For years, the one I considered as my "second dad" had moved things to me. As far back as my memory goes, it is present in my memories. He knows me since I was born. It was only at the age of 12 that I realized that this man was "trying to hurt me". I could have understood it well before, but I think I was used to his actions that started when I was very young. But that day he wanted us to play "like when I was little" and I found myself on the ground. I do not have the courage to give details, but I came out "unscathed". He did not rape me.
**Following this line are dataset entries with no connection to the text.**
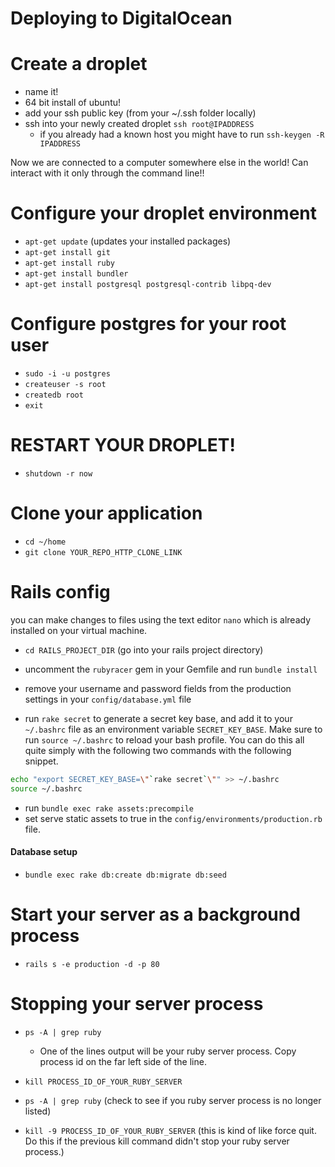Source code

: # Deploying to DigitalOcean

# Create a droplet

- name it!
- 64 bit install of ubuntu!
- add your ssh public key (from your ~/.ssh folder locally)
- ssh into your newly created droplet `ssh root@IPADDRESS`
	- if you already had a known host you might have to run `ssh-keygen -R IPADDRESS`

Now we are connected to a computer somewhere else in the world! Can interact with it only through the command line!!

# Configure your droplet environment

- `apt-get update` (updates your installed packages)
- `apt-get install git`
- `apt-get install ruby`
- `apt-get install bundler`
- `apt-get install postgresql postgresql-contrib libpq-dev`

# Configure postgres for your root user

- `sudo -i -u postgres`
- `createuser -s root`
- `createdb root`
- `exit`

# RESTART YOUR DROPLET! 
- `shutdown -r now`

# Clone your application

- `cd ~/home`
- `git clone YOUR_REPO_HTTP_CLONE_LINK`

# Rails config

you can make changes to files using the text editor ``nano`` which is already installed on your virtual machine.

- `cd RAILS_PROJECT_DIR` (go into your rails project directory)
- uncomment the `rubyracer` gem in your Gemfile and run ``bundle install``
- remove your username and password fields from the production settings in your `config/database.yml` file

- run `rake secret` to generate a secret key base, and add it to your `~/.bashrc` file as an environment variable `SECRET_KEY_BASE`. Make sure to run `source ~/.bashrc` to reload your bash profile. You can do this all quite simply with the following two commands with the following snippet.

```bash 
echo "export SECRET_KEY_BASE=\"`rake secret`\"" >> ~/.bashrc
source ~/.bashrc
```

- run `bundle exec rake assets:precompile` 
- set serve static assets to true in the `config/environments/production.rb` file.

#### Database setup

- `bundle exec rake db:create db:migrate db:seed`

# Start your server as a background process 
- `rails s -e production -d -p 80`

# Stopping your server process

- ``ps -A | grep ruby``
	- One of the lines output will be your ruby server process. Copy process id on the far left side of the line.
- ``kill PROCESS_ID_OF_YOUR_RUBY_SERVER``

- ``ps -A | grep ruby`` (check to see if you ruby server process is no longer listed)

- ``kill -9 PROCESS_ID_OF_YOUR_RUBY_SERVER`` (this is kind of like force quit. Do this if the previous kill command didn't stop your ruby server process.)
	

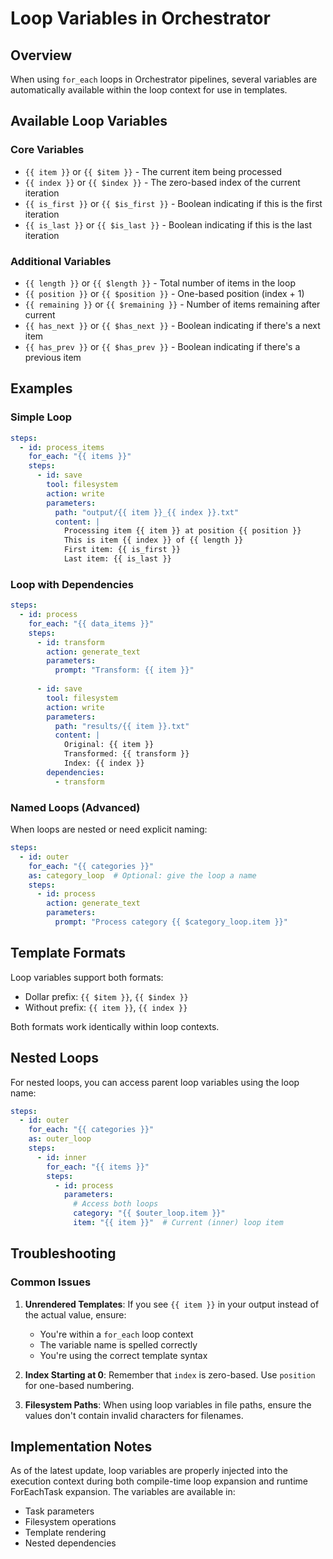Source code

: # Loop Variables in Orchestrator

## Overview

When using `for_each` loops in Orchestrator pipelines, several variables are automatically available within the loop context for use in templates.

## Available Loop Variables

### Core Variables

- `{{ item }}` or `{{ $item }}` - The current item being processed
- `{{ index }}` or `{{ $index }}` - The zero-based index of the current iteration
- `{{ is_first }}` or `{{ $is_first }}` - Boolean indicating if this is the first iteration
- `{{ is_last }}` or `{{ $is_last }}` - Boolean indicating if this is the last iteration

### Additional Variables

- `{{ length }}` or `{{ $length }}` - Total number of items in the loop
- `{{ position }}` or `{{ $position }}` - One-based position (index + 1)
- `{{ remaining }}` or `{{ $remaining }}` - Number of items remaining after current
- `{{ has_next }}` or `{{ $has_next }}` - Boolean indicating if there's a next item
- `{{ has_prev }}` or `{{ $has_prev }}` - Boolean indicating if there's a previous item

## Examples

### Simple Loop

```yaml
steps:
  - id: process_items
    for_each: "{{ items }}"
    steps:
      - id: save
        tool: filesystem
        action: write
        parameters:
          path: "output/{{ item }}_{{ index }}.txt"
          content: |
            Processing item {{ item }} at position {{ position }}
            This is item {{ index }} of {{ length }}
            First item: {{ is_first }}
            Last item: {{ is_last }}
```

### Loop with Dependencies

```yaml
steps:
  - id: process
    for_each: "{{ data_items }}"
    steps:
      - id: transform
        action: generate_text
        parameters:
          prompt: "Transform: {{ item }}"
          
      - id: save
        tool: filesystem
        action: write
        parameters:
          path: "results/{{ item }}.txt"
          content: |
            Original: {{ item }}
            Transformed: {{ transform }}
            Index: {{ index }}
        dependencies:
          - transform
```

### Named Loops (Advanced)

When loops are nested or need explicit naming:

```yaml
steps:
  - id: outer
    for_each: "{{ categories }}"
    as: category_loop  # Optional: give the loop a name
    steps:
      - id: process
        action: generate_text
        parameters:
          prompt: "Process category {{ $category_loop.item }}"
```

## Template Formats

Loop variables support both formats:
- Dollar prefix: `{{ $item }}`, `{{ $index }}`
- Without prefix: `{{ item }}`, `{{ index }}`

Both formats work identically within loop contexts.

## Nested Loops

For nested loops, you can access parent loop variables using the loop name:

```yaml
steps:
  - id: outer
    for_each: "{{ categories }}"
    as: outer_loop
    steps:
      - id: inner
        for_each: "{{ items }}"
        steps:
          - id: process
            parameters:
              # Access both loops
              category: "{{ $outer_loop.item }}"
              item: "{{ item }}"  # Current (inner) loop item
```

## Troubleshooting

### Common Issues

1. **Unrendered Templates**: If you see `{{ item }}` in your output instead of the actual value, ensure:
   - You're within a `for_each` loop context
   - The variable name is spelled correctly
   - You're using the correct template syntax

2. **Index Starting at 0**: Remember that `index` is zero-based. Use `position` for one-based numbering.

3. **Filesystem Paths**: When using loop variables in file paths, ensure the values don't contain invalid characters for filenames.

## Implementation Notes

As of the latest update, loop variables are properly injected into the execution context during both compile-time loop expansion and runtime ForEachTask expansion. The variables are available in:
- Task parameters
- Filesystem operations
- Template rendering
- Nested dependencies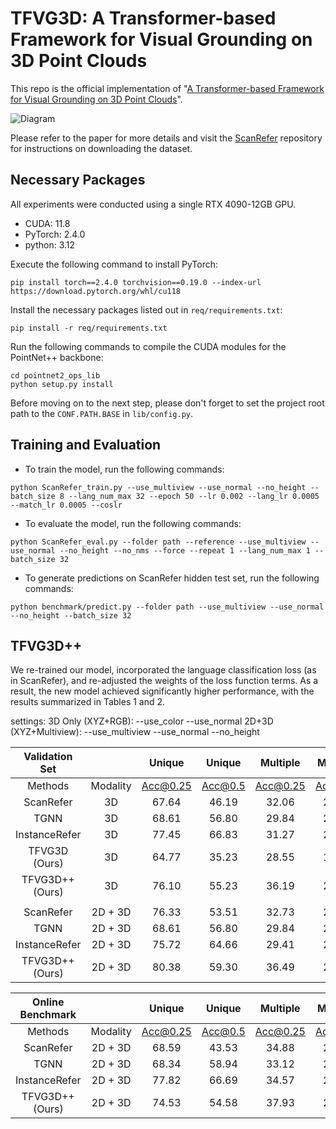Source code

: # TFVG3D: A Transformer-based Framework for Visual Grounding on 3D Point Clouds

This repo is the official implementation of "[A Transformer-based Framework for Visual Grounding on 3D Point Clouds](https://ieeexplore.ieee.org/document/10475280)".

![Diagram](./image/Diagram.jpg)

Please refer to the paper for more details and visit the [ScanRefer](https://github.com/daveredrum/ScanRefer) repository for instructions on downloading the dataset.

## Necessary Packages 
All experiments were conducted using a single RTX 4090-12GB GPU.
* CUDA: 11.8
* PyTorch: 2.4.0
* python: 3.12

Execute the following command to install PyTorch:
```shell
pip install torch==2.4.0 torchvision==0.19.0 --index-url https://download.pytorch.org/whl/cu118
```

Install the necessary packages listed out in `req/requirements.txt`:
```shell
pip install -r req/requirements.txt
```

Run the following commands to compile the CUDA modules for the PointNet++ backbone:
```shell
cd pointnet2_ops_lib
python setup.py install
```

Before moving on to the next step, please don't forget to set the project root path to the `CONF.PATH.BASE` in `lib/config.py`.

## Training and Evaluation

* To train the model, run the following commands:

```shell
python ScanRefer_train.py --use_multiview --use_normal --no_height --batch_size 8 --lang_num_max 32 --epoch 50 --lr 0.002 --lang_lr 0.0005 --match_lr 0.0005 --coslr
```

* To evaluate the model, run the following commands:

```shell
python ScanRefer_eval.py --folder path --reference --use_multiview --use_normal --no_height --no_nms --force --repeat 1 --lang_num_max 1 --batch_size 32
```

* To generate predictions on ScanRefer hidden test set, run the following commands:

```shell
python benchmark/predict.py --folder path --use_multiview --use_normal --no_height --batch_size 32 
```

## TFVG3D++
We re-trained our model, incorporated the language classification loss (as in ScanRefer), and re-adjusted the weights of the loss function terms. As a result, the new model achieved significantly higher performance, with the results summarized in Tables 1 and 2.

settings:
3D Only (XYZ+RGB): --use_color --use_normal
2D+3D (XYZ+Multiview): --use_multiview --use_normal --no_height

|             Validation Set             |          |  Unique  |  Unique | Multiple | Multiple |  Overall | Overall |
|:--------------------------------------:|:--------:|:--------:|:-------:|:--------:|:--------:|:--------:|:-------:|
|                 Methods                | Modality | Acc@0.25 | Acc@0.5 | Acc@0.25 |  Acc@0.5 | Acc@0.25 | Acc@0.5 |
|                ScanRefer               |    3D    |   67.64  |  46.19  |   32.06  |   21.26  |   38.97  |  26.10  |
|                  TGNN                  |    3D    |   68.61  |  56.80  |   29.84  |   23.18  |   37.37  |  29.70  |
|              InstanceRefer             |    3D    |   77.45  |  66.83  |   31.27  |   24.77  |   40.23  |  32.93  |
|              TFVG3D (Ours)             |    3D    |   64.77  |  35.23  |   28.55  |   16.52  |   35.58  |  20.15  |
|             TFVG3D++ (Ours)            |    3D    |   76.10  |	55.23  |	 36.19  |	  26.10  |	 43.93  |	 31.75  |
|                                        |          |          |         |          |          |          |         |
|                ScanRefer               |  2D + 3D |   76.33  |  53.51  |   32.73  |   21.11  |   41.19  |  27.40  |
|                  TGNN                  |  2D + 3D |   68.61  |  56.80  |   29.84  |   23.18  |   37.37  |  29.70  |
|              InstanceRefer             |  2D + 3D |   75.72  |  64.66  |   29.41  |   22.99  |   38.40  |  31.08  |
|             TFVG3D++ (Ours)            |  2D + 3D |   80.38  |	59.30  | 	 36.49  |	  26.01	 |   45.00  |	 32.47  |


|            Online Benchmark            |          |  Unique  | Unique  | Multiple | Multiple | Overall  | Overall |
|:--------------------------------------:|:--------:|:--------:|:-------:|:--------:|:--------:|:--------:|:-------:|
|                 Methods                | Modality | Acc@0.25 | Acc@0.5 | Acc@0.25 | Acc@0.5  | Acc@0.25 | Acc@0.5 |
|                ScanRefer               | 2D + 3D  |  68.59   |  43.53  |  34.88   |  20.97   |  42.44   |  26.03  |
|                  TGNN                  | 2D + 3D  |  68.34   |  58.94  |  33.12   |  25.26   |  41.02   |  32.81  |
|              InstanceRefer             | 2D + 3D  |  77.82   |  66.69  |  34.57   |  26.88   |  44.27   |  35.80  |
|             TFVG3D++ (Ours)            | 2D + 3D  |  74.53   |  54.58  |	 37.93  |  26.90   |	46.14   |  33.11  |
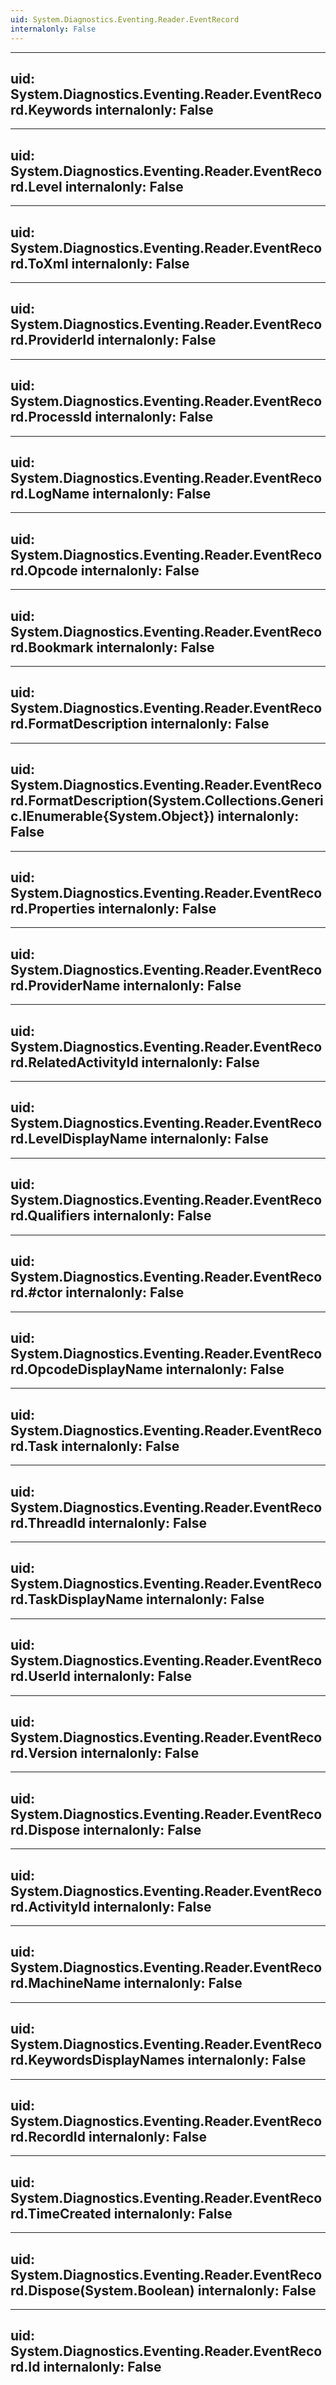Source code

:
 ```yaml
---
uid: System.Diagnostics.Eventing.Reader.EventRecord
internalonly: False
---
```


---
uid: System.Diagnostics.Eventing.Reader.EventRecord.Keywords
internalonly: False
---

---
uid: System.Diagnostics.Eventing.Reader.EventRecord.Level
internalonly: False
---

---
uid: System.Diagnostics.Eventing.Reader.EventRecord.ToXml
internalonly: False
---

---
uid: System.Diagnostics.Eventing.Reader.EventRecord.ProviderId
internalonly: False
---

---
uid: System.Diagnostics.Eventing.Reader.EventRecord.ProcessId
internalonly: False
---

---
uid: System.Diagnostics.Eventing.Reader.EventRecord.LogName
internalonly: False
---

---
uid: System.Diagnostics.Eventing.Reader.EventRecord.Opcode
internalonly: False
---

---
uid: System.Diagnostics.Eventing.Reader.EventRecord.Bookmark
internalonly: False
---

---
uid: System.Diagnostics.Eventing.Reader.EventRecord.FormatDescription
internalonly: False
---

---
uid: System.Diagnostics.Eventing.Reader.EventRecord.FormatDescription(System.Collections.Generic.IEnumerable{System.Object})
internalonly: False
---

---
uid: System.Diagnostics.Eventing.Reader.EventRecord.Properties
internalonly: False
---

---
uid: System.Diagnostics.Eventing.Reader.EventRecord.ProviderName
internalonly: False
---

---
uid: System.Diagnostics.Eventing.Reader.EventRecord.RelatedActivityId
internalonly: False
---

---
uid: System.Diagnostics.Eventing.Reader.EventRecord.LevelDisplayName
internalonly: False
---

---
uid: System.Diagnostics.Eventing.Reader.EventRecord.Qualifiers
internalonly: False
---

---
uid: System.Diagnostics.Eventing.Reader.EventRecord.#ctor
internalonly: False
---

---
uid: System.Diagnostics.Eventing.Reader.EventRecord.OpcodeDisplayName
internalonly: False
---

---
uid: System.Diagnostics.Eventing.Reader.EventRecord.Task
internalonly: False
---

---
uid: System.Diagnostics.Eventing.Reader.EventRecord.ThreadId
internalonly: False
---

---
uid: System.Diagnostics.Eventing.Reader.EventRecord.TaskDisplayName
internalonly: False
---

---
uid: System.Diagnostics.Eventing.Reader.EventRecord.UserId
internalonly: False
---

---
uid: System.Diagnostics.Eventing.Reader.EventRecord.Version
internalonly: False
---

---
uid: System.Diagnostics.Eventing.Reader.EventRecord.Dispose
internalonly: False
---

---
uid: System.Diagnostics.Eventing.Reader.EventRecord.ActivityId
internalonly: False
---

---
uid: System.Diagnostics.Eventing.Reader.EventRecord.MachineName
internalonly: False
---

---
uid: System.Diagnostics.Eventing.Reader.EventRecord.KeywordsDisplayNames
internalonly: False
---

---
uid: System.Diagnostics.Eventing.Reader.EventRecord.RecordId
internalonly: False
---

---
uid: System.Diagnostics.Eventing.Reader.EventRecord.TimeCreated
internalonly: False
---

---
uid: System.Diagnostics.Eventing.Reader.EventRecord.Dispose(System.Boolean)
internalonly: False
---

---
uid: System.Diagnostics.Eventing.Reader.EventRecord.Id
internalonly: False
---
Later, I forced myself to remember every day that I had spent with him, and the truth struck me: his gestures, the "cuddles", nothing was really healthy. But at the time, I did not know it, and I do not remember seeing it without it. Yet I grew up with him, I was at home from the age of one. I'm afraid I do not know everything, I do not remember everything, it was so "natural". I talked to my grandmother, and she said, "I know." She knew, but she did not do anything to protect me. She even asked me not to say anything. When I spoke to my mother, I think she did not believe me. My father did not know until four years later. I had to force my mother to talk to me about it so that she would say "I believe you".
Today, I do not know how to locate myself. Am I a victim? Victim of what? Was it my fault, did he love me? All I know is that it was wrong. I might have been able to overcome that, but someone would have to protect me, someone would believe me and listen to me, take my hand when I was 12 years old. When I was 18, my mother told me that if I wanted to make a complaint, it was my problem, that I was quite tall. But I think it's too late. I never saw him again, he tried to write to me, but I never answered him. I am scared. Today he has two children, and I blame myself because I do not know what he's going to do to them. And finally, it will be my fault if he does something to them, because I would not have spoken.